■ What you are asked to do:
Looking through the records below, please work out how many lines contain "uses". Give only that number.

■ Records supplied:

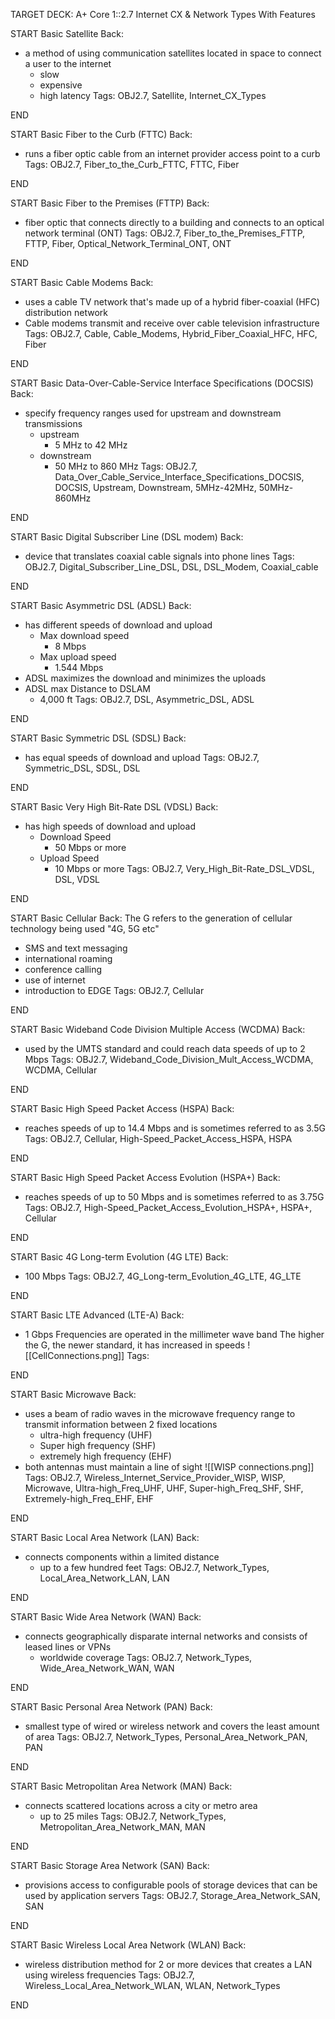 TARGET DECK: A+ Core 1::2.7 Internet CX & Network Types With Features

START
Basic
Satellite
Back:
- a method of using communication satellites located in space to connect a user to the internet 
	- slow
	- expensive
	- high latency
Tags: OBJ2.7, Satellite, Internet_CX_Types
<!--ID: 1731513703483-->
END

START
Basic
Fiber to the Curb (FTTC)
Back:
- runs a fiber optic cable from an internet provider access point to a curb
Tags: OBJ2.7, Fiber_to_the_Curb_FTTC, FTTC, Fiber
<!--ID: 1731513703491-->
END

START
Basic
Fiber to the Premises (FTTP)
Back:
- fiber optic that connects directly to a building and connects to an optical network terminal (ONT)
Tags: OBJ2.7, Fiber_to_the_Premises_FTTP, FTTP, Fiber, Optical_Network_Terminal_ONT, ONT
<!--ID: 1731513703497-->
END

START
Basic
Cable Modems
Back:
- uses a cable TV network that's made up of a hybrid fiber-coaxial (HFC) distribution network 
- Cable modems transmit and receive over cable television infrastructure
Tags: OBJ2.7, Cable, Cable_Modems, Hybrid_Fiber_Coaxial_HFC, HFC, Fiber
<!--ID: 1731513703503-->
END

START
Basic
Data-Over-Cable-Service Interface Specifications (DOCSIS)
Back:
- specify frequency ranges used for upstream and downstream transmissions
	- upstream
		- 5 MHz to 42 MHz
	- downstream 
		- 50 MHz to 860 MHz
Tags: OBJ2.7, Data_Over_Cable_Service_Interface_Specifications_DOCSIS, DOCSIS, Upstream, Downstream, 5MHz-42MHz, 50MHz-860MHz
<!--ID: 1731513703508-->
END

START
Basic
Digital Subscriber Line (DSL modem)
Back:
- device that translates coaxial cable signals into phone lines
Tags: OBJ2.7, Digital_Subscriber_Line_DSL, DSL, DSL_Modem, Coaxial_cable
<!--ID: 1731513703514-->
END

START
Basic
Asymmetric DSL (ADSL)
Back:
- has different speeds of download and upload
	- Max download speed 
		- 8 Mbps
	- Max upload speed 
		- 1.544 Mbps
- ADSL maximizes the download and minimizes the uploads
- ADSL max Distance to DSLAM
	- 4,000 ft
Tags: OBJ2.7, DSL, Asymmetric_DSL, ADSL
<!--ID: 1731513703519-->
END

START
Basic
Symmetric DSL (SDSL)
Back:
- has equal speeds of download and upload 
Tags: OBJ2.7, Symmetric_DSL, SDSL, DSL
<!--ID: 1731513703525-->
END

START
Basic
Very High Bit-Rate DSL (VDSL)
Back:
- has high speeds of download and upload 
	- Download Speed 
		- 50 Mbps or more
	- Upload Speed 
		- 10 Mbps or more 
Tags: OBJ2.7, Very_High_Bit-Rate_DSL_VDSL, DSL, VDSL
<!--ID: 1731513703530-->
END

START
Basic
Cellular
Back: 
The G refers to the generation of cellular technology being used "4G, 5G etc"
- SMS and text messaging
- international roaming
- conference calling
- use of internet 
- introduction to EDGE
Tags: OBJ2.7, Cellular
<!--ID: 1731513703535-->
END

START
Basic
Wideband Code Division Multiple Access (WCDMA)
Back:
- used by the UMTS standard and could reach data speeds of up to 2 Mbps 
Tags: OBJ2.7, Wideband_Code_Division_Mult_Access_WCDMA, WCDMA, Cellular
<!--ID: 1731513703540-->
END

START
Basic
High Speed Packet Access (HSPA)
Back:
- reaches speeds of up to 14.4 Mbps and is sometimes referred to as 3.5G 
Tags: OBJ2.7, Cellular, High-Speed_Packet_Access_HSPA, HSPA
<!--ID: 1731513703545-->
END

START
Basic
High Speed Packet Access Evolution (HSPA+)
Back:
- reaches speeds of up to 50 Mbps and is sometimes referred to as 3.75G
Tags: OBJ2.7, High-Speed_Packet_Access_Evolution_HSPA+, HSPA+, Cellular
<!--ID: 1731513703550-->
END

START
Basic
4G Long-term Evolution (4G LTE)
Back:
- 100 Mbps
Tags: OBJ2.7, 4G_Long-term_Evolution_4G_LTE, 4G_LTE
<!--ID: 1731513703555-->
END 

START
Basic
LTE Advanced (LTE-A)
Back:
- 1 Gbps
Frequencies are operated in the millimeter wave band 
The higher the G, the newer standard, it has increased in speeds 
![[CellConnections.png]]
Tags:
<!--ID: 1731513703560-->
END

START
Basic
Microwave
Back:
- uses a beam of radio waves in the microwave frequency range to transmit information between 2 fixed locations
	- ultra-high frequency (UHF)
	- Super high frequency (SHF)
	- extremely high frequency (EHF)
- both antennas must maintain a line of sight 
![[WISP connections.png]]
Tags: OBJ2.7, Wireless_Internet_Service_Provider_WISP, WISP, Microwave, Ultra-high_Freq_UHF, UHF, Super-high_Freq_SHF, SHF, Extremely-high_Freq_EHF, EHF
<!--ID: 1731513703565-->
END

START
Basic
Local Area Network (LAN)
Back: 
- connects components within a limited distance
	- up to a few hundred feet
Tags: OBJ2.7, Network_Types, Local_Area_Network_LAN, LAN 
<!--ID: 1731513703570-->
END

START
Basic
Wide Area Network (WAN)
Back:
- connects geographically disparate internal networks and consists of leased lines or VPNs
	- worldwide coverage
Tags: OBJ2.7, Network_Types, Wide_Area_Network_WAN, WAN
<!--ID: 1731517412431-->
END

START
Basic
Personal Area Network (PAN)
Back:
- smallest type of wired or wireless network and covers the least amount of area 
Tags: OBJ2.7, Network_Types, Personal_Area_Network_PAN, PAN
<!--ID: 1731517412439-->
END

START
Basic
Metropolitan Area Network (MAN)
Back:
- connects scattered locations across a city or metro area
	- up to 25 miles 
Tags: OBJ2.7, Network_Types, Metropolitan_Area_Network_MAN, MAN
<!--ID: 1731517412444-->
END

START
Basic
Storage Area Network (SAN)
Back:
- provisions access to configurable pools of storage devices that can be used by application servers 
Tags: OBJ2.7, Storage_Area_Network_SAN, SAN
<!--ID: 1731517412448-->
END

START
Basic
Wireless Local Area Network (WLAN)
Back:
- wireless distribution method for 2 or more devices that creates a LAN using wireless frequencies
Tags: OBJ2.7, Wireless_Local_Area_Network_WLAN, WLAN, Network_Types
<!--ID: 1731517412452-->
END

■ Exercise solution:
2